I'd love to hear your grocery shopping tips. Share with the group.

Wednesday, January 23, 2008

Airing out Dirty Laundry

Like opinions and other things, everyone’s got this, too – dirty laundry. And it’s come to my attention that nobody really knows the dirt on it! So, I’m here to iron out some of the kinks.

Recently, a newly divorced dad emailed me desperately seeking the truth about dirty laundry. Apparently his teen-age daughter insisted that colors and whites be washed in the same load. He didn’t think it sounded quite right, but needed a referee. While it seems like a time-saver, I suggested he let her know that the end result of that color co-mingling would be gray undies, which aren’t the rage at dance or in the locker room. Another teenager saved from ultimate embarrassment. Sigh!

We all get those emails about how Coca-cola cleans toilet bowls and other outrageous-sounding tips. Even stuff about laundry. I’ve now done the research on several of them and have amassed help for you languishing about laundry.

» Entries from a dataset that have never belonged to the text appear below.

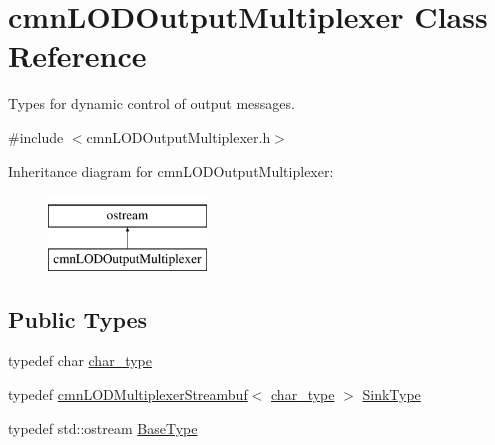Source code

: \hypertarget{classcmn_l_o_d_output_multiplexer}{}\section{cmn\+L\+O\+D\+Output\+Multiplexer Class Reference}
\label{classcmn_l_o_d_output_multiplexer}


Types for dynamic control of output messages.  




{\ttfamily \#include $<$cmn\+L\+O\+D\+Output\+Multiplexer.\+h$>$}

Inheritance diagram for cmn\+L\+O\+D\+Output\+Multiplexer\+:\begin{figure}[H]
\begin{center}
\leavevmode
\includegraphics[height=2.000000cm]{d0/df0/classcmn_l_o_d_output_multiplexer}
\end{center}
\end{figure}
\subsection*{Public Types}
\begin{DoxyCompactItemize}
\item 
typedef char \hyperlink{classcmn_l_o_d_output_multiplexer_a8228345f1af2deaa59cda6f4958c5b3b}{char\+\_\+type}
\item 
typedef \hyperlink{classcmn_l_o_d_multiplexer_streambuf}{cmn\+L\+O\+D\+Multiplexer\+Streambuf}$<$ \hyperlink{classcmn_l_o_d_output_multiplexer_a8228345f1af2deaa59cda6f4958c5b3b}{char\+\_\+type} $>$ \hyperlink{classcmn_l_o_d_output_multiplexer_a8020e1fe3db5ba7fb371c4554b986d6c}{Sink\+Type}
\item 
typedef std\+::ostream \hyperlink{classcmn_l_o_d_output_multiplexer_a5c02280584b487c3d478b0fee8f829ef}{Base\+Type}
\end{DoxyCompactItemize}
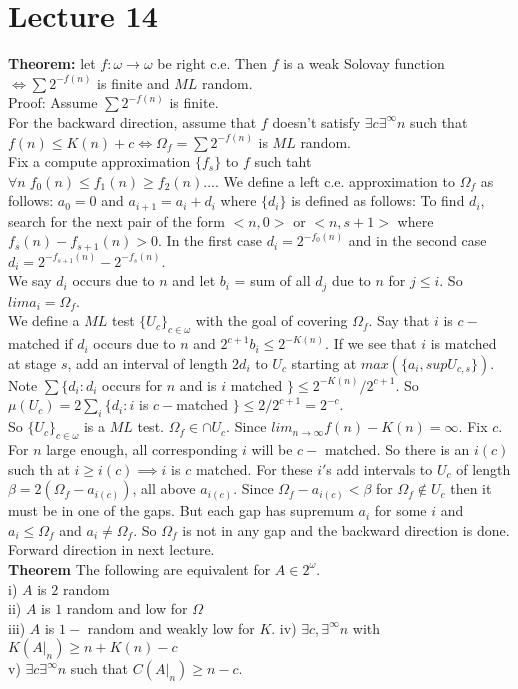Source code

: \documentclass{article}
\begin{document}
      \section{Lecture 14}
      \textbf{Theorem:} let $f: \omega \to \omega$ be right c.e. Then $f$ is a weak Solovay function $\iff \sum 2^{-f(n)}$ is finite and $ML$ random.\\
      Proof: Assume $\sum 2^{-f(n)}$ is finite. \\
      For the backward direction, assume that $f$ doesn't satisfy $\exists c\exists^\infty n $ such that $f(n) \leq K(n) + c \iff \Omega_f = \sum 2^{-f(n)}$ is $ML$ random. \\
      Fix a compute approximation $\{f_s\}$ to $f$ such taht $\forall n \; f_0(n)\leq f_1(n)\geq f_2(n)...$. We define a left c.e. approximation to $\Omega_f$ as follows: $a_0 = 0$ and $a_{i+1} = a_i+ d_i$ where $\{d_i\}$ is defined as follows: To find $d_i$, search for the next pair of the form $<n,0>$ or $<n,s+1>$ where $f_s(n) - f_{s+1}(n)> 0$. In the first case $d_i = 2^{-f_0(n)}$ and in the second case $d_i = 2^{-f_{s+1}(n)} - 2^{-f_s(n)}$.\\
      We say $d_i$ occurs due to $n$ and let $b_i$ = sum of all $d_j$ due to $n$ for $j\leq i$. So $lim a_i = \Omega_f$. \\
      We define a $ML$ test $\{U_c\}_{c \in \omega}$ with the goal of covering $\Omega_f$. Say that $i$ is $c-$ matched if $d_i$ occurs due to $n$ and $2^{c+1}b_i \leq 2^{-K(n)}$. If we see that $i$ is matched at stage $s$, add an interval of length $2d_i$ to $U_c$ starting at $max(\{a_i, sup U_{c,s}\}) $.\\Note $\sum \{d_i : d_i $ occurs for $n$ and is $i$ matched $\} \leq 2^{-K(n)}/2^{c+1}$. So $\mu(U_c) = 2\sum_i \{d_i : i $ is $c- $matched $\} \le 2/2^{c+1} = 2^{-c}$.\\
      So $\{U_c\}_{c\in \omega}$ is a $ML$ test. $\Omega_f \in \cap U_c$. Since $lim_{n \to \infty} f(n) - K(n) = \infty$. Fix $c$. For $n$ large enough, all corresponding $i$ will be $c-$ matched. So there is an $i(c)$ such th at $i \geq i(c) \implies i $ is $ c $ matched. For these $i'$s add intervals to $U_c$ of length $\beta = 2(\Omega_f - a_{i(c)})$, all above $a_{i(c)}$. Since $\Omega_f - a_{i(c)} < \beta$ for $\Omega_f \not \in U_c$ then it must be in one of the gaps. But each gap has supremum $a_i$ for some $i$ and $a_i \leq \Omega_f$ and $a_i \neq \Omega_f$. So $\Omega_f$ is not in any gap and the backward direction is done.\\
     Forward direction in next lecture.\\
      \textbf{Theorem}  The following are equivalent for $A \in 2^\omega$.\\
      i) $A$ is $2$ random \\
      ii) $A $ is $1$ random and low for $\Omega$\\
      iii) $A$ is $1-$ random and weakly low for $K$.
      iv) $\exists c, \exists^\infty n$ with $K(A|_n) \geq n+K(n) -c$\\
      v) $\exists c \exists^\infty n $ such that $C(A|_n) \geq n-c$.\\ \newpage
\end{document}
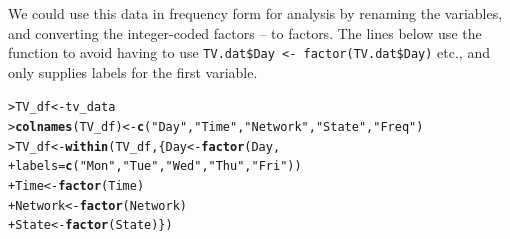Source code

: \documentclass[10pt,krantz2]{krantz}\usepackage[]{graphicx}\usepackage[]{color}
\makeatletter
\newcommand{\hlstr}[1]{\textcolor[rgb]{0.192,0.494,0.8}{#1}}%
\newcommand{\hlstd}[1]{\textcolor[rgb]{0.345,0.345,0.345}{#1}}%
\newcommand{\hlkwb}[1]{\textcolor[rgb]{0.69,0.353,0.396}{#1}}%
\newcommand{\hlkwc}[1]{\textcolor[rgb]{0.333,0.667,0.333}{#1}}%
\newcommand{\hlkwd}[1]{\textcolor[rgb]{0.737,0.353,0.396}{\textbf{#1}}}%
\newenvironment{kframe}{%
 \def\at@end@of@kframe{}%
 \ifinner\ifhmode%
  \def\at@end@of@kframe{\end{minipage}}%
  \begin{minipage}{\columnwidth}%
 \fi\fi%
 \def\FrameCommand##1{\hskip\@totalleftmargin \hskip-\fboxsep
 \colorbox{shadecolor}{##1}\hskip-\fboxsep
     \hskip-\linewidth \hskip-\@totalleftmargin \hskip\columnwidth}%
 \MakeFramed {\advance\hsize-\width
   \@totalleftmargin\z@ \linewidth\hsize
   \@setminipage}}%
 {\par\unskip\endMakeFramed%
 \at@end@of@kframe}
\newenvironment{knitrout}{}{} %
\renewenvironment{knitrout}{\small\renewcommand{\baselinestretch}{.85}}{} %
\makeatother
\begin{document}
We could use this data in frequency form for analysis by renaming the variables,
and converting the integer-coded factors  --  to \R factors.
The lines below use the function  to avoid having to use
\verb|TV.dat$Day <- factor(TV.dat$Day)| etc., and only supplies labels for the
first variable.
\begin{knitrout}\footnotesize
{}\color{fgcolor}\begin{kframe}
\begin{alltt}
\hlstd{> }\hlstd{TV_df} \hlkwb{<-} \hlstd{tv_data}
\hlstd{> }\hlkwd{colnames}\hlstd{(TV_df)} \hlkwb{<-} \hlkwd{c}\hlstd{(}\hlstr{"Day"}\hlstd{,} \hlstr{"Time"}\hlstd{,} \hlstr{"Network"}\hlstd{,} \hlstr{"State"}\hlstd{,} \hlstr{"Freq"}\hlstd{)}
\hlstd{> }\hlstd{TV_df} \hlkwb{<-} \hlkwd{within}\hlstd{(TV_df, \{Day} \hlkwb{<-} \hlkwd{factor}\hlstd{(Day,}
\hlstd{+ }                                      \hlkwc{labels} \hlstd{=} \hlkwd{c}\hlstd{(}\hlstr{"Mon"}\hlstd{,} \hlstr{"Tue"}\hlstd{,} \hlstr{"Wed"}\hlstd{,} \hlstr{"Thu"}\hlstd{,} \hlstr{"Fri"}\hlstd{))}
\hlstd{+ }                        \hlstd{Time} \hlkwb{<-} \hlkwd{factor}\hlstd{(Time)}
\hlstd{+ }                        \hlstd{Network} \hlkwb{<-} \hlkwd{factor}\hlstd{(Network)}
\hlstd{+ }                        \hlstd{State} \hlkwb{<-} \hlkwd{factor}\hlstd{(State)\})}
\end{alltt}
\end{kframe}
\end{knitrout}
\end{document}
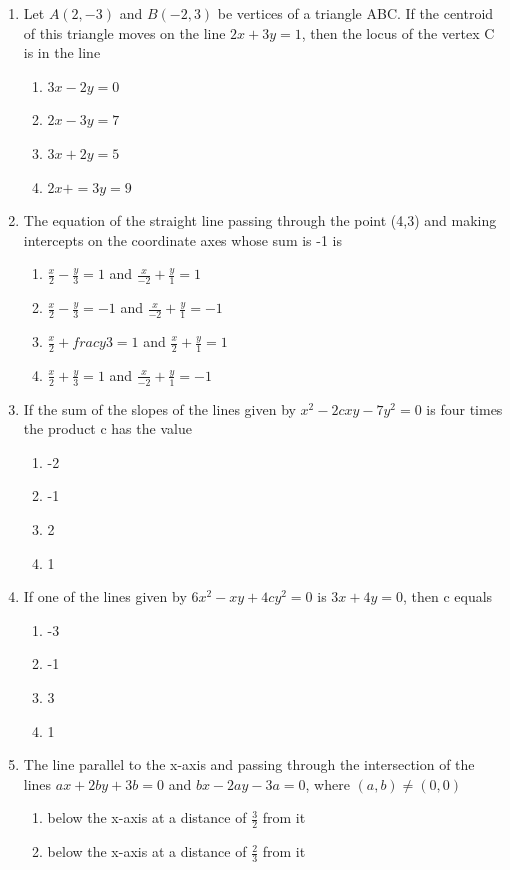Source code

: \documentclass[12pt]{article}
\begin{document}
\begin{enumerate}
\item Let $A(2,-3)$ and $B(-2,3)$ be vertices of a triangle ABC. If the centroid of this triangle moves on the line $2x+3y=1$, then the locus of the vertex C is in the line 
\begin{enumerate}
\item $3x-2y=0$
\item $2x-3y=7$ 
\item $3x+2y=5$ 
\item $2x+=3y=9$
\end{enumerate}
\item The equation of the straight line passing through the point (4,3) and making intercepts on the coordinate axes whose sum is -1 is 
\begin{enumerate}
\item $\frac{x}{2}-\frac{y}{3}=1$ and $\frac{x}{-2}+\frac{y}{1}=1$
\item $\frac{x}{2}-\frac{y}{3}=-1$ and $\frac{x}{-2}+\frac{y}{1}=-1$
\item $\frac{x}{2}+frac{y}{3}=1$ and $\frac{x}{2}+\frac{y}{1}=1$
\item $\frac{x}{2}+\frac{y}{3}=1$ and $\frac{x}{-2}+\frac{y}{1}=-1$
\end{enumerate}
\item If the sum of the slopes of the lines given by $x^2-2cxy-7y^2=0$ is four times the product c has the value
\begin{enumerate}
\item -2 
\item -1 
\item  2 
\item  1
\end{enumerate}
\item If one of the lines given by $6x^2-xy+4cy^2=0$ is $3x+4y=0$, then c equals 
\begin{enumerate}
\item -3 
\item -1 
\item  3 
\item  1
\end{enumerate}
\item The line parallel to the x-axis and passing through the intersection of the lines $ax+2by+3b=0$ and $bx-2ay-3a=0$, where $(a,b) \neq (0,0)$
\begin{enumerate}
\item below the x-axis at a distance of $\frac{3}{2}$ from it
\item below the x-axis at a distance of $\frac{2}{3}$ from it

\end{enumerate}
\end{enumerate}
\end{document}
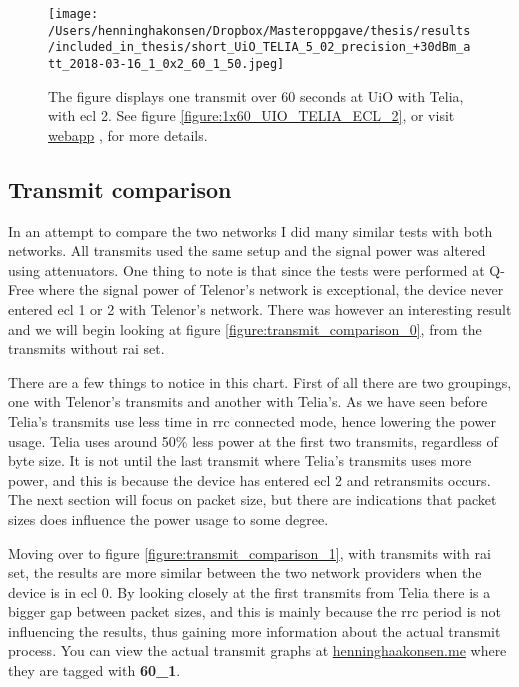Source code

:\documentclass[USenglish]{ifimaster}  %
\begin{document}
\begin{figure}[H]
  \centering
  \texttt{[image: /Users/henninghakonsen/Dropbox/Masteroppgave/thesis/results/included\_in\_thesis/short\_UiO\_TELIA\_5\_02\_precision\_+30dBm\_att\_2018-03-16\_1\_0x2\_60\_1\_50.jpeg]}
  \caption[Short-term test - \acrshort{ecl} 2]{The figure displays one transmit over 60 seconds at UiO with Telia, with \acrshort{ecl} 2. See figure \vref{figure:1x60_UIO_TELIA_ECL_2}, or visit \href{http://158.39.77.97:9000/\#/results/UiO\_TELIA\_5.02\_precision\_+30dBm\_att\_2018-03-16\_1\_0x2\_60\_1\_50}{webapp} \cite{online:result6}, for more details.}
  \label{figure:1x60_UIO_TELIA_ECL_2_SHORT}
\end{figure}

\subsection{Transmit comparison}
In an attempt to compare the two networks I did many similar tests with both networks. All transmits used the same setup and the signal power was altered using attenuators. One thing to note is that since the tests were performed at Q-Free where the signal power of Telenor's network is exceptional, the device never entered \acrshort{ecl} 1 or 2 with Telenor's network. There was however an interesting result and we will begin looking at figure \vref{figure:transmit_comparison_0}, from the transmits without \acrshort{rai} set.

There are a few things to notice in this chart. First of all there are two groupings, one with Telenor's transmits and another with Telia's. As we have seen before Telia's transmits use less time in \acrshort{rrc} connected mode, hence lowering the power usage. Telia uses around 50\% less power at the first two transmits, regardless of byte size. It is not until the last transmit where Telia's transmits uses more power, and this is because the device has entered \acrshort{ecl} 2 and retransmits occurs.
The next section will focus on packet size, but there are indications that packet sizes does influence the power usage to some degree.

Moving over to figure \vref{figure:transmit_comparison_1}, with transmits with \acrshort{rai} set, the results are more similar between the two network providers when the device is in \acrshort{ecl} 0. By looking closely at the first transmits from Telia there is a bigger gap between packet sizes, and this is mainly because the \acrshort{rrc} period is not influencing the results, thus gaining more information about the actual transmit process. You can view the actual transmit graphs at \url{henninghaakonsen.me} where they are tagged with \textbf{60\_1}.
\end{document}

Unabashed Product Endorsement.
I love, love, LOVE Oxy-Clean. A mama can’t get through white pants baseball season without a tub or two of it. I still haven’t gotten through all 100+ uses for the product. I may need to do a segment just on this amazing invention, but I digress.

Basic Laundry Tips:
~ Read the labels on your clothes before plopping into the wash. You don’t have to remember which type of fabric or color goes in what temperature.
~ Generally speaking, separate into 3 categories (especially when you do laundry all the time like I do) – whites, darks, and pastels for best results.
~ Inside out: turn dark clothes inside out (including jeans) to prevent fading. This also helps prevent piling (you know, nubby knots that form on the fabric of your clothes making them look old)
~ ALWAYS empty the lint trap every single time you dry clothes in the dryer. Also, occasionally vacuum around your dryer. Your local fire department thanks you.
~ Do you ever wonder how to separate the white shirt that has red trim? They’re marked washable, but you’re afraid the color will run. If it does run, DO NOT put it in the dryer – dryers set stains. Try washing it again. While bleach may take out the newly formed pink, it will also blanch out the red trim. Good luck.
~ Should you use dryer sheets? This is a personal preference. They can be a skin irritant, but they also keep static at bay. If you do use them, you may want to save some dough by cutting the sheet in half.
~ If you have heavily stained items, eg. a baseball uniform that slid into home plate and brought half the ball field home, wash it separately from other clothes.
~ Read the box – your detergent will tell you the best way to use it. Did you know that water temperature, amount of detergent, and the timing of the load all goes into how well your clothes get clean?! Yep. True story.
~ Towels sometimes share lots of lint with other clothes. Wash them separately. And dry them separately, as a matter of fact, since they can take longer to dry out.

Stain Removal Procedures:
~ Fresh stains are MUCH easier to remove than old ones, so take care of stains as fast as you can.
~ Blot up excess liquid with a clean white cloth, paper, or other towel. Remove solids by scraping or chipping with a dull knife.
~ Never rub a fresh stain with a bar soap – it can set the stain.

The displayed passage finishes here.